--- Supplied material Enclosed Below ---

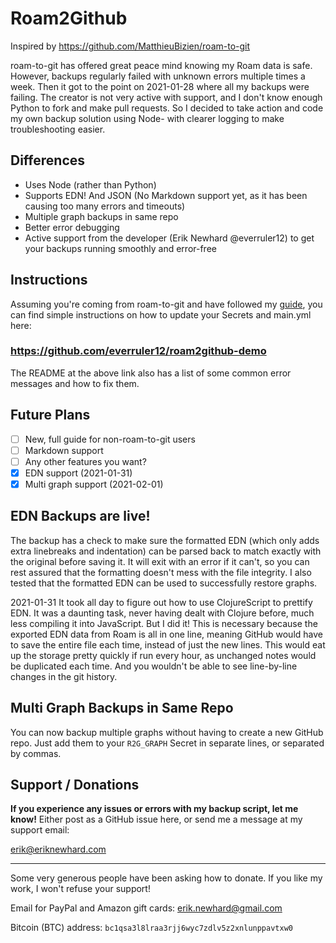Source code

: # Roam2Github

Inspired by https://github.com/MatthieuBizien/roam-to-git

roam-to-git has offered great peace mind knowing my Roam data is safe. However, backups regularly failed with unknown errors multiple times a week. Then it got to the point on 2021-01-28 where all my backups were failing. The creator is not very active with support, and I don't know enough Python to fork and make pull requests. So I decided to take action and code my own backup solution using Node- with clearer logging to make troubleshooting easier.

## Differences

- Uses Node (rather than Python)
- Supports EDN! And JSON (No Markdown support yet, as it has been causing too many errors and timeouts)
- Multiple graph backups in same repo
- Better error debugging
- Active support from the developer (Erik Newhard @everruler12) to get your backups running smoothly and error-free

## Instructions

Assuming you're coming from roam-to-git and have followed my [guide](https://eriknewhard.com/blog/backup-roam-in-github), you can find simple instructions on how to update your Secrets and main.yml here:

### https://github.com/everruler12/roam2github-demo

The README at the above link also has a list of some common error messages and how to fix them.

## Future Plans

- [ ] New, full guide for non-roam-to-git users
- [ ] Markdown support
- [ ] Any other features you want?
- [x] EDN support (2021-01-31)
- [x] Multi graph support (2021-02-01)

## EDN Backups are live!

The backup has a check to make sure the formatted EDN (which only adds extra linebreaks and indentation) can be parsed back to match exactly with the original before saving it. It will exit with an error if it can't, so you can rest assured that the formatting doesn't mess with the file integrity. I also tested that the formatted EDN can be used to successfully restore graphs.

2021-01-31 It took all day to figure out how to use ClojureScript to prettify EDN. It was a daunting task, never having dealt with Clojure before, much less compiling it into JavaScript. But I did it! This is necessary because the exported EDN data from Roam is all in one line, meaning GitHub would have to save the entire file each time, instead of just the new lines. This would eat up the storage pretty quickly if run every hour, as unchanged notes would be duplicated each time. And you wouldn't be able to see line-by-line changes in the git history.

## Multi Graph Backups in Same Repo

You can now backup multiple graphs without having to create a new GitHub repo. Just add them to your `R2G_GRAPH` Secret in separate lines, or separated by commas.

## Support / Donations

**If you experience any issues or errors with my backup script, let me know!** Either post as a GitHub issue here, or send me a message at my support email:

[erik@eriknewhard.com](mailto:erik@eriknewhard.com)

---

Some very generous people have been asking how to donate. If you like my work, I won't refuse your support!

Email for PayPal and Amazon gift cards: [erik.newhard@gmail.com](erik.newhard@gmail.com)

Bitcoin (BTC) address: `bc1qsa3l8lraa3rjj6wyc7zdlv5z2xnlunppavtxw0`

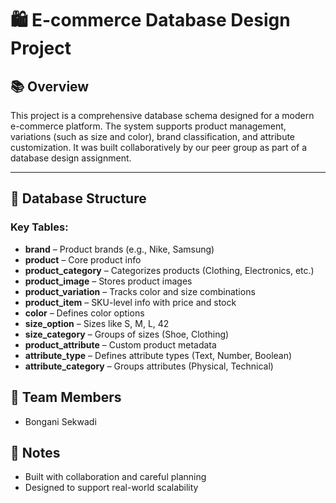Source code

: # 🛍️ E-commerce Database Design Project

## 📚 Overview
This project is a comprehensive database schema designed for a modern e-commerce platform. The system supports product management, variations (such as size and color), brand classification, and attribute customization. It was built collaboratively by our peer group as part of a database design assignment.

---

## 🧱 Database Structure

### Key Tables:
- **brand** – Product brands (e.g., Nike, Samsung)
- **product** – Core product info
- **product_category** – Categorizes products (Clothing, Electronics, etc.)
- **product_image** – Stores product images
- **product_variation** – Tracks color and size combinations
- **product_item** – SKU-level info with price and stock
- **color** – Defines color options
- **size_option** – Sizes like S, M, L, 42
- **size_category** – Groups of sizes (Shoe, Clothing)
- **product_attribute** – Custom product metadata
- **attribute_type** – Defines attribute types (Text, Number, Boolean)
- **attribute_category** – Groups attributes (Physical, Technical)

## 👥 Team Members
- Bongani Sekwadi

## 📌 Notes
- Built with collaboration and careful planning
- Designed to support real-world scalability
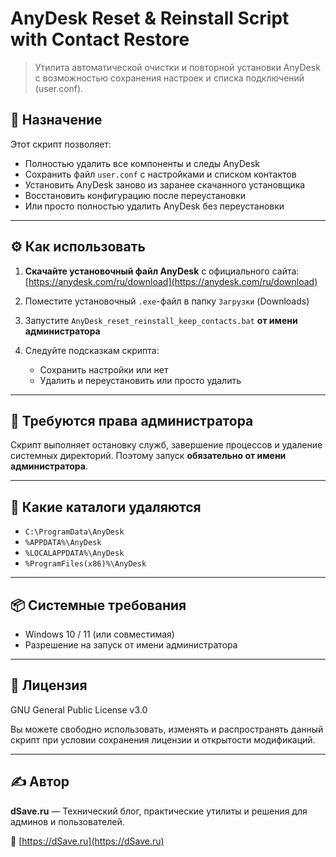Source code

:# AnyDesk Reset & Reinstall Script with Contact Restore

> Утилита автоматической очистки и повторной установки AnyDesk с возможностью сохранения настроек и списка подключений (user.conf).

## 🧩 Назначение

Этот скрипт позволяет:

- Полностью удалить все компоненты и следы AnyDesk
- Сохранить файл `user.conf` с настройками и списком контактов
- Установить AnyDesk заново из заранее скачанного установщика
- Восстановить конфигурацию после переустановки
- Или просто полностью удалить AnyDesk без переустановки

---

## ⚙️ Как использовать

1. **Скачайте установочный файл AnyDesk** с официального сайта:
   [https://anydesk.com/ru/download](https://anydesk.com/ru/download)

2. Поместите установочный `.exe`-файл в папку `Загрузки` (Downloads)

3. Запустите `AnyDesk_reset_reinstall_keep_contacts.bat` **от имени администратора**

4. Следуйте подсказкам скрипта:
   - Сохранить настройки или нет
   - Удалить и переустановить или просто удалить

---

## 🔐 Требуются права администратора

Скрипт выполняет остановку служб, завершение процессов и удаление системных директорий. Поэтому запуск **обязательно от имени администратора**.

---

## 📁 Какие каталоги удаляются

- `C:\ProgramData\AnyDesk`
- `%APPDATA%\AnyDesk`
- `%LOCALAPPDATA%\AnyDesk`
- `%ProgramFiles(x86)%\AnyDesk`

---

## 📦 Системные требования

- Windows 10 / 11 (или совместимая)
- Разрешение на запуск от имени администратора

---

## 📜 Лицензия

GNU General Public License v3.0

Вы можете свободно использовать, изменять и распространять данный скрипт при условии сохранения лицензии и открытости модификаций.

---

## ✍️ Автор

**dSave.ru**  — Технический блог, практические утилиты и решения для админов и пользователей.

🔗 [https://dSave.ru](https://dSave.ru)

--- End of Enclosed Supplied material ---

**What is required:** Could you reproduce, exactly, every line above from the line with "- [x] EDN support (2021-01-31)" to the line with "## EDN Backups are live!", and no other line? Both ends count.

**Answer box:**
- [x] EDN support (2021-01-31)
- [x] Multi graph support (2021-02-01)

## EDN Backups are live!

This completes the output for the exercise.